We see this same completion, perfection, τέλειος (teleios), regarding humanity. The fulfillment of God's plan is in verse 3:
““See, the home of God is among mortals.
He will dwell with them;
they will be his peoples,
and God himself will be with them and be their God;.”5
God desires humanity to be in a whole relationship with Him. Since the beginning, God has been moving towards us so we can once again be a people with a place in God's presence.
I have been careful not to use the word "restored" because as we turn our attention to Christ and the significance of the Holy Spirit in human hearts, this is no mere restoration to what was happening in the beginning. Instead, God is bringing our relationship to its τέλειος (teleios) to be what God had always intended it to be. However, it is not merely our relationship with God that is brought to perfection (teleios), but with creation as well! N.T. Wright explains it this way:
God’s plan is not to abandon this world, the world of which he said that it was ‘very good’. He intends to remake it. And when he does, he will raise all his people to new bodily life to live in it. That is the promise of the Christian gospel.
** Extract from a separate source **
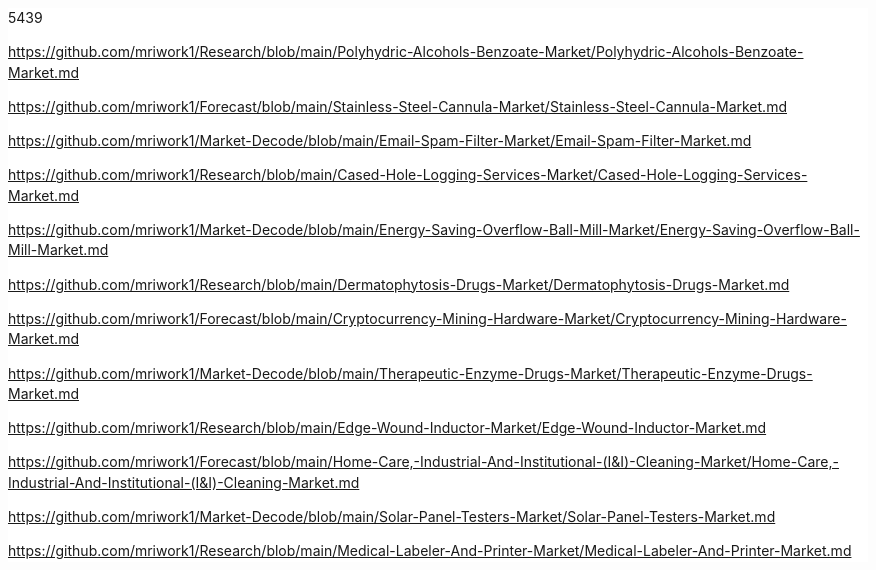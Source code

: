 5439</p><p><a href="https://github.com/mriwork1/Research/blob/main/Polyhydric-Alcohols-Benzoate-Market/Polyhydric-Alcohols-Benzoate-Market.md">https://github.com/mriwork1/Research/blob/main/Polyhydric-Alcohols-Benzoate-Market/Polyhydric-Alcohols-Benzoate-Market.md</a></p><p><a href="https://github.com/mriwork1/Forecast/blob/main/Stainless-Steel-Cannula-Market/Stainless-Steel-Cannula-Market.md">https://github.com/mriwork1/Forecast/blob/main/Stainless-Steel-Cannula-Market/Stainless-Steel-Cannula-Market.md</a></p><p><a href="https://github.com/mriwork1/Market-Decode/blob/main/Email-Spam-Filter-Market/Email-Spam-Filter-Market.md">https://github.com/mriwork1/Market-Decode/blob/main/Email-Spam-Filter-Market/Email-Spam-Filter-Market.md</a></p><p><a href="https://github.com/mriwork1/Research/blob/main/Cased-Hole-Logging-Services-Market/Cased-Hole-Logging-Services-Market.md">https://github.com/mriwork1/Research/blob/main/Cased-Hole-Logging-Services-Market/Cased-Hole-Logging-Services-Market.md</a></p><p><a href="https://github.com/mriwork1/Market-Decode/blob/main/Energy-Saving-Overflow-Ball-Mill-Market/Energy-Saving-Overflow-Ball-Mill-Market.md">https://github.com/mriwork1/Market-Decode/blob/main/Energy-Saving-Overflow-Ball-Mill-Market/Energy-Saving-Overflow-Ball-Mill-Market.md</a></p><p><a href="https://github.com/mriwork1/Research/blob/main/Dermatophytosis-Drugs-Market/Dermatophytosis-Drugs-Market.md">https://github.com/mriwork1/Research/blob/main/Dermatophytosis-Drugs-Market/Dermatophytosis-Drugs-Market.md</a></p><p><a href="https://github.com/mriwork1/Forecast/blob/main/Cryptocurrency-Mining-Hardware-Market/Cryptocurrency-Mining-Hardware-Market.md">https://github.com/mriwork1/Forecast/blob/main/Cryptocurrency-Mining-Hardware-Market/Cryptocurrency-Mining-Hardware-Market.md</a></p><p><a href="https://github.com/mriwork1/Market-Decode/blob/main/Therapeutic-Enzyme-Drugs-Market/Therapeutic-Enzyme-Drugs-Market.md">https://github.com/mriwork1/Market-Decode/blob/main/Therapeutic-Enzyme-Drugs-Market/Therapeutic-Enzyme-Drugs-Market.md</a></p><p><a href="https://github.com/mriwork1/Research/blob/main/Edge-Wound-Inductor-Market/Edge-Wound-Inductor-Market.md">https://github.com/mriwork1/Research/blob/main/Edge-Wound-Inductor-Market/Edge-Wound-Inductor-Market.md</a></p><p><a href="https://github.com/mriwork1/Forecast/blob/main/Home-Care,-Industrial-And-Institutional-(I&I)-Cleaning-Market/Home-Care,-Industrial-And-Institutional-(I&I)-Cleaning-Market.md">https://github.com/mriwork1/Forecast/blob/main/Home-Care,-Industrial-And-Institutional-(I&I)-Cleaning-Market/Home-Care,-Industrial-And-Institutional-(I&I)-Cleaning-Market.md</a></p><p><a href="https://github.com/mriwork1/Market-Decode/blob/main/Solar-Panel-Testers-Market/Solar-Panel-Testers-Market.md">https://github.com/mriwork1/Market-Decode/blob/main/Solar-Panel-Testers-Market/Solar-Panel-Testers-Market.md</a></p><p><a href="https://github.com/mriwork1/Research/blob/main/Medical-Labeler-And-Printer-Market/Medical-Labeler-And-Printer-Market.md">https://github.com/mriwork1/Research/blob/main/Medical-Labeler-And-Printer-Market/Medical-Labeler-And-Printer-Market.md</a></p>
To live in it, yes; and also to rule over it. There is a mystery here which few today have even begun to ponder. Both Paul and Revelation stress that in God’s new world those who belong to the Messiah will be placed in charge. The first creation was put into the care of God’s image-bearing creatures. The new creation will be put into the care, the wise, healing stewardship of those who have been ‘renewed according to the image of the creator’, as Paul puts it.6
There will be work to do in this “new heaven and new earth,” and we will be the ones to do it. To take up our roles as co-creators with God and with each other. The city in verse 2 is the biggest clue to the advancement of God’s kingdom. Where once there was only a garden, there is now an entire city. Humanity was always created to build, cultivate, design, and invent, just like their God. And that work does not stop; it becomes magnified as we will have access to the fullness of our gifts, passion, and creativity—the people God created as we live into what it truly means to be perfect (teleios).
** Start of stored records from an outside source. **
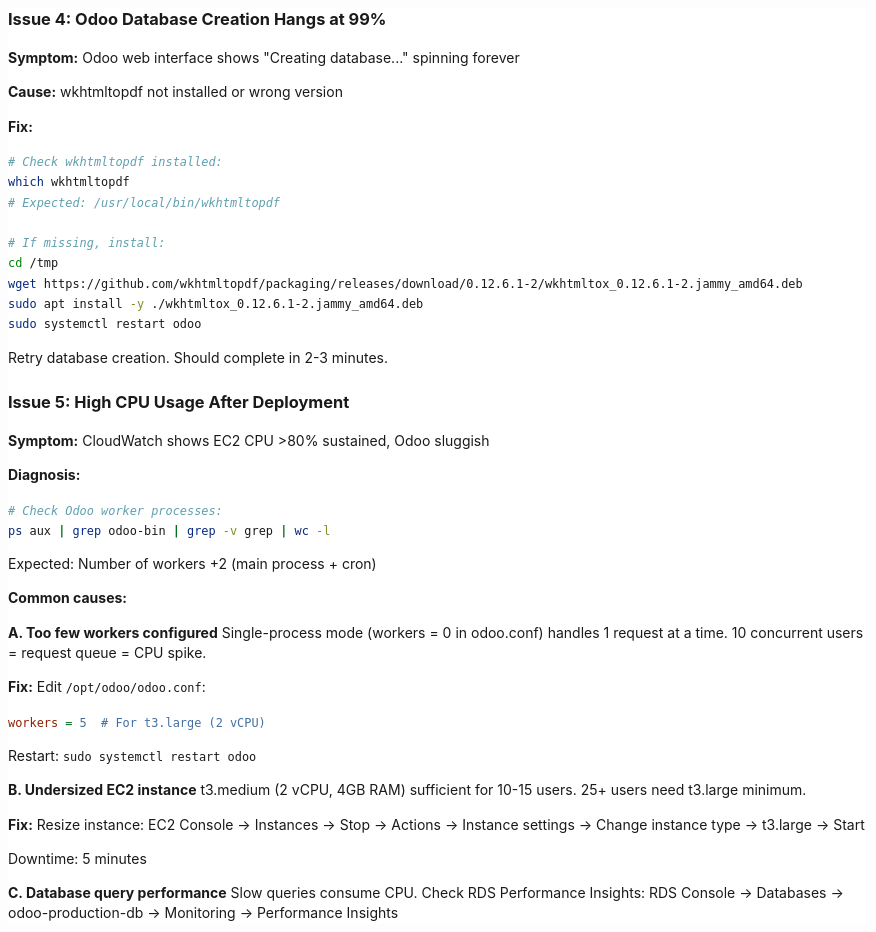 ### Issue 4: Odoo Database Creation Hangs at 99%

**Symptom:** Odoo web interface shows "Creating database..." spinning forever

**Cause:** wkhtmltopdf not installed or wrong version

**Fix:**

```bash
# Check wkhtmltopdf installed:
which wkhtmltopdf
# Expected: /usr/local/bin/wkhtmltopdf

# If missing, install:
cd /tmp
wget https://github.com/wkhtmltopdf/packaging/releases/download/0.12.6.1-2/wkhtmltox_0.12.6.1-2.jammy_amd64.deb
sudo apt install -y ./wkhtmltox_0.12.6.1-2.jammy_amd64.deb
sudo systemctl restart odoo
```

Retry database creation. Should complete in 2-3 minutes.

### Issue 5: High CPU Usage After Deployment

**Symptom:** CloudWatch shows EC2 CPU >80% sustained, Odoo sluggish

**Diagnosis:**

```bash
# Check Odoo worker processes:
ps aux | grep odoo-bin | grep -v grep | wc -l
```

Expected: Number of workers +2 (main process + cron)

**Common causes:**

**A. Too few workers configured**
Single-process mode (workers = 0 in odoo.conf) handles 1 request at a time. 10 concurrent users = request queue = CPU spike.

**Fix:** Edit `/opt/odoo/odoo.conf`:
```ini
workers = 5  # For t3.large (2 vCPU)
```
Restart: `sudo systemctl restart odoo`

**B. Undersized EC2 instance**
t3.medium (2 vCPU, 4GB RAM) sufficient for 10-15 users. 25+ users need t3.large minimum.

**Fix:** Resize instance:
EC2 Console → Instances → Stop → Actions → Instance settings → Change instance type → t3.large → Start

Downtime: 5 minutes

**C. Database query performance**
Slow queries consume CPU. Check RDS Performance Insights:
RDS Console → Databases → odoo-production-db → Monitoring → Performance Insights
So we find ourselves in a place with God, but what about the people?
And we realize that our direction was always our destination. (Matthew 22:37-40)
36 "Teacher, which commandment in the law is the greatest?" 37 He said to him, "'You shall love the Lord your God with all your heart and with all your soul and with all your mind.' 38 This is the greatest and first commandment. 39 And a second is like it: 'You shall love your neighbor as yourself.' 40 On these two commandments hang all the Law and the Prophets."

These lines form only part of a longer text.